Before last year’s renovations at the Guy V. Lewis Development Facility, UH Basketball players saw a display every time they left the second-floor locker room. They saw it before going downstairs to the weight room or the practice gym. They saw it every time they walked out of the film room.
“A stonecutter hammers away at his rock perhaps a hundred times without as much as a crack showing in it. Yet at the hundred and first blow, it will split in two. It was not that blow that did it, but all that had gone before.”
The message is that you keep going, confident in the knowledge that all of your work will pay off one day. You never know when the rock will split, but when it does, it’s not from a single massive strike but from years of diligence.
That is the Mylik Wilson story.
the daily #191 | 2/11/2024 | Archives
Mylik Wilson went to Louisiana-Lafayette out of Rayville High School and put up big numbers there. He scored 30 at App State, hit five three-pointers and grabbed 16 rebounds at UT-Arlington, and made seven FTs at ULM and at Arkansas State. He saved his best performances for road games.
After transferring to Texas Tech, he was ninth on the team in minutes but third in steals. He had four in a win over Texas, three against KState, and two in a Big 12 Tournament game against Iowa State. But he thought he could do more – he could affect winning more. So he transferred again, knowing he’d have to sit out a year.

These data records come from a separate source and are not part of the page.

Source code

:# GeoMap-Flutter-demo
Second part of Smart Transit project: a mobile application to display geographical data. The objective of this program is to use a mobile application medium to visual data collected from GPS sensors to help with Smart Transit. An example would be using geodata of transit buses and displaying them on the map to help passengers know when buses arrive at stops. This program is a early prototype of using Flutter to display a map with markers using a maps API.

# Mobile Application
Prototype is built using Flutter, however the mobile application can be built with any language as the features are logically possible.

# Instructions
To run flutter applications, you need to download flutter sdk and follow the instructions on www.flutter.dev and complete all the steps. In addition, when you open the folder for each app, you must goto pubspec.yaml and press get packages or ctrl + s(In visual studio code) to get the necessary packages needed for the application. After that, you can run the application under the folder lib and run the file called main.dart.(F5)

He chose Houston and began hammering on his rock. In his GoCoogs Interview on Thursday, he admitted he didn’t know how to deal with the coaching tactics from Kelvin Sampson and his staff. Kellen Sampson told me earlier that day that the staff didn’t understand how to coach him when he arrived. But they settled on a focus: Mylik is our most athletic guard, and we need to build his confidence in what he does well.

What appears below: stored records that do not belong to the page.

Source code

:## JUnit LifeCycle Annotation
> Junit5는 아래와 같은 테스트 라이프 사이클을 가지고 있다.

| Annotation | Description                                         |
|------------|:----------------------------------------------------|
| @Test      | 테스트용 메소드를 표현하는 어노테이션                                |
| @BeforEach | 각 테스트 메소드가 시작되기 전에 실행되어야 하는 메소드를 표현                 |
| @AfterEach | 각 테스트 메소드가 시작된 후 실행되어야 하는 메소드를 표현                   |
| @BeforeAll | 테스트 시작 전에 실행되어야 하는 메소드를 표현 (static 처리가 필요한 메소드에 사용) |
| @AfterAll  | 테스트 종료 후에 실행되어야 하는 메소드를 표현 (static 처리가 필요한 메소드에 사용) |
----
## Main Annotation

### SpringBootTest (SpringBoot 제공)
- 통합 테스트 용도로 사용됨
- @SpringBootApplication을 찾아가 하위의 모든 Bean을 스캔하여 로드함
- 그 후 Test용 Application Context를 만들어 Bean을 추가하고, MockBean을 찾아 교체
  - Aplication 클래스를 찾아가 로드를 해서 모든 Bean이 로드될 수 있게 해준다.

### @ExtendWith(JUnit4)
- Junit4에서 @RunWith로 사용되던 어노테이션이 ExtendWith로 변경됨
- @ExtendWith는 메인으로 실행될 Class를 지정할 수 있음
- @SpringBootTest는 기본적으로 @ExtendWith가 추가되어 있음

Mylik will never be a team’s best shooter, but he can be a culture warrior. In 20 months on the white team (reserves that practice against the starters), Wilson has proven that he’s willing to do what it takes to win. Coaches say he’s a great teammate, while other players make it clear they love him and his work ethic.
Over the last 5-6 weeks, Mylik’s game has been coming. He’s gained confidence, and he’s practicing well, helping Kelvin Sampson, in turn, gain more confidence in him. Sampson knows he will put a hand in the passing lane or see opportunities on film to pickpocket a ball handler. And he wants to rebound.
Mylik Wilson hammered his rock for the 100th time Tuesday against Oklahoma State, scoring 12 while pulling down four rebounds and two steals. But the rock finally split in the second half at Cincinnati, where Wilson had seven boards and three steals.
Mylik’s three second-half steals were one fewer than every other player in the game had combined. In the CATS! postgame show, former Houston PG Galen Robinson said Mylik had 8 culture plays in the second half.
Kelvin Sampson teams need that guy. You know him: he can come off the bench or be a starter. He does the dirty work, makes the culture plays, and becomes a Sampson-era hero.
Justin Gorham was that guy. Reggie Chaney was that guy. In the Fall, it appeared that Terrance Arceneaux would be that guy before his season ended due to injury. But since the calendar turned over and Big 12 play started, Mylik Wilson has been building towards being that guy.
There’s another parable about stonecutters that seems appropriate for Mylik. A man approaches a work site and is curious about what is being done. He asks the first worker, “What are you doing?” The man replies, “I’m a stone cutter. Ask anyone. I’m the best stone cutter around.”
Not happy with that answer, he asked a second worker, who thought for a moment, then said, “I’m a stone cutter. I am supporting my family.”
Curious about the different responses, he asked a third man the same question. The man stopped, stared at the stone in his hand, turned his head slowly, and smiled, “I’m a stone cutter. And I’m building a cathedral.”
Some players are happy being the top dog in their situation. Some players do it because of financial or other practical reasons. And then some players want to be part of building something bigger than themselves.
Mylik Wilson could have been the best stone cutter at Louisiana. But it wasn’t enough. He could have been well compensated through NIL at Texas Tech. But it wasn’t enough. At Houston, he’s toiled on the white team. Helping Marcus Sasser, Jamal Shead, and L.J. Cryer improve their games. But it has also improved his game, too: his confidence, his anticipation, and his ability to see the floor.
He’s helping build a cathedral, and his craftwork is beginning to show.